Valentine's 2026 Letter from the Editor
- Natalie Buttner
- 2 days ago
- 3 min read
On love as a constant.
Introductions are for small talk; let me write about the weather.
This winter, New York City has been coated in the deepest snow that the class of 2026 has seen in their four winters at Columbia. Though at first the white layer seemed as permanent as a blank page, it didn’t lie idle for long. Snowmen sprang out of benches. Snow angels appeared on the lawns. Municipal dump trucks donned plows and struggled through graying streets.
During the first big snow, I tramped to Riverside Park, where Columbia and Barnard students joined neighborhood children in hurling themselves headlong down the hill on a smattering of flat plastic objects, not limited to sleds. Below us, gleeful skiers cut fresh tracks on the lower path. In the distance, panels of ice collided and splintered as the tide pulsed in and out of the Hudson. Looking down on the park, which I have long considered a backdrop to my small university life, I welled with love for the city and its people.
In the snow, what was once familiar is transformed.
Since the end of last semester, other things have undergone transformations too. New York City has a new mayor, and residents watch his first months in office with cautious optimism. Behind the steely gates of our campus, the Presidential Search Committee selected Jennifer Mnookin as the new University president-designate. Our country is increasingly politically unrecognizable, reminding us every day that safety is something we provide for each other.

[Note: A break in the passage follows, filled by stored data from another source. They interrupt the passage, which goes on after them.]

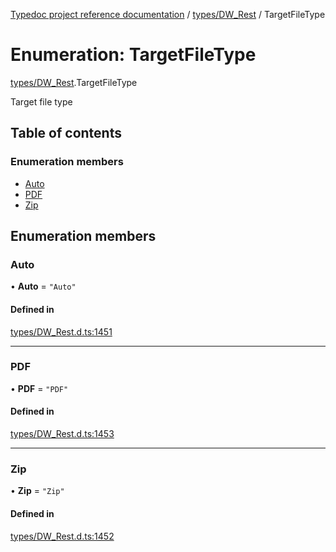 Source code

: [Typedoc project reference documentation](../README.md) / [types/DW_Rest](../modules/types_dw_rest.md) / TargetFileType

# Enumeration: TargetFileType

[types/DW_Rest](../modules/types_dw_rest.md).TargetFileType

Target file type

## Table of contents

### Enumeration members

- [Auto](types_dw_rest.targetfiletype.md#auto)
- [PDF](types_dw_rest.targetfiletype.md#pdf)
- [Zip](types_dw_rest.targetfiletype.md#zip)

## Enumeration members

### Auto

• **Auto** = `"Auto"`

#### Defined in

[types/DW_Rest.d.ts:1451](https://github.com/DocuWare/REST-Sample-TS/blob/828b3d4/src/types/DW_Rest.d.ts#L1451)

___

### PDF

• **PDF** = `"PDF"`

#### Defined in

[types/DW_Rest.d.ts:1453](https://github.com/DocuWare/REST-Sample-TS/blob/828b3d4/src/types/DW_Rest.d.ts#L1453)

___

### Zip

• **Zip** = `"Zip"`

#### Defined in

[types/DW_Rest.d.ts:1452](https://github.com/DocuWare/REST-Sample-TS/blob/828b3d4/src/types/DW_Rest.d.ts#L1452)
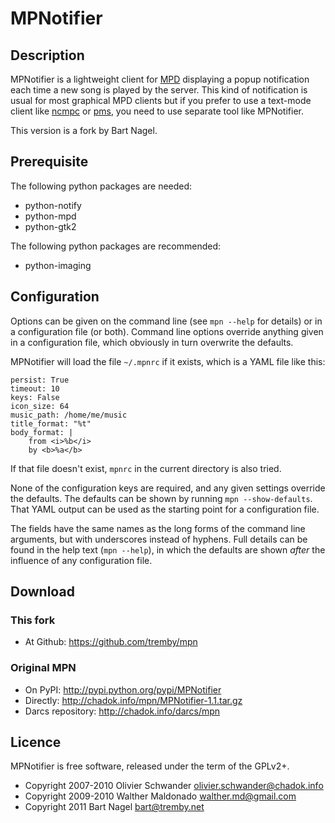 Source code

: MPNotifier
==========

Description
-----------

MPNotifier is a lightweight client for [MPD](http://www.musicpd.org) displaying 
a popup notification each time a new song is played by the server. This kind of 
notification is usual for most graphical MPD clients but if you prefer to use a 
text-mode client like [ncmpc](http://mpd.wikia.com/wiki/Client:Ncmpc) or 
[pms](http://pms.sourceforge.net/), you need to use separate tool like 
MPNotifier.

This version is a fork by Bart Nagel.

Prerequisite
------------

The following python packages are needed:

- python-notify
- python-mpd
- python-gtk2

The following python packages are recommended:

- python-imaging

Configuration
-------------

Options can be given on the command line (see `mpn --help` for details) or in a 
configuration file (or both). Command line options override anything given in a 
configuration file, which obviously in turn overwrite the defaults.

MPNotifier will load the file `~/.mpnrc` if it exists, which is a YAML file like 
this:

    persist: True
    timeout: 10
    keys: False
    icon_size: 64
    music_path: /home/me/music
    title_format: "%t"
    body_format: |
        from <i>%b</i>
        by <b>%a</b>

If that file doesn't exist, `mpnrc` in the current directory is also tried.

None of the configuration keys are required, and any given settings override the 
defaults. The defaults can be shown by running `mpn --show-defaults`. That YAML 
output can be used as the starting point for a configuration file.

The fields have the same names as the long forms of the command line arguments, 
but with underscores instead of hyphens. Full details can be found in the help 
text (`mpn --help`), in which the defaults are shown *after* the influence of 
any configuration file.

Download
--------

### This fork

- At Github: <https://github.com/tremby/mpn>

### Original MPN

- On PyPI: <http://pypi.python.org/pypi/MPNotifier>
- Directly: <http://chadok.info/mpn/MPNotifier-1.1.tar.gz>
- Darcs repository: <http://chadok.info/darcs/mpn>

Licence
-------

MPNotifier is free software, released under the term of the GPLv2+.

- Copyright 2007-2010 Olivier Schwander <olivier.schwander@chadok.info>
- Copyright 2009-2010 Walther Maldonado <walther.md@gmail.com>
- Copyright 2011 Bart Nagel <bart@tremby.net>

And because we are young, and because we are human, we have changed as well. Returning to a familiar place can act as a measuring stick against which we can see that we are, in fact, a little taller. If in childhood we outgrow clothes, in college, we outgrow ideas, people, and parts of ourselves. When we look for handholds in this inundation of newness and loss, I believe love is a steady thing to reach for. This Valentine’s Day, we explore the reliably turbulent sphere of romantic love, as well as the steadier love for place, knowledge, and craft.
This issue contains odes to the things that stick around, that persist despite the rhythmic shifts in terms, seasons, tides, age. Rocky Rūb reflects on his relationship, which has been an evolving constant in his four years at Columbia. Iris Eisenman looks critically at the time-honored collegiate confluence of alcohol and romance. Magda Lena Griffel visits CraigsList.org’s “Missed Connection Page,” in which generations of New Yorkers have derived small comforts from shouting their observations into the void.
Other pieces in this issue embrace love in change. Luke Zinger gives a tearful goodbye to the penny, an ode to material and the joy of small value. Duda Kovarsky Rotta uses Immanuel Kant as an burdensome compass while navigating a long-distance romance. Eva Spier explores how meaning morphs between languages in her introduction to and translation of Pushkin’s Kern.
One last note about changes and persistence: this semester, The Blue and White has new leadership, but our quintessence persists. We are still curious. We are still concerned. We will attempt to be humorous. We will strive to be humane. It is an honor to serve as editor-in-chief of such a publication. I hope that our magazine, like the snow, will help you see our University and our city with new eyes, and remind you that the winding routes we pick out for ourselves are well-tread.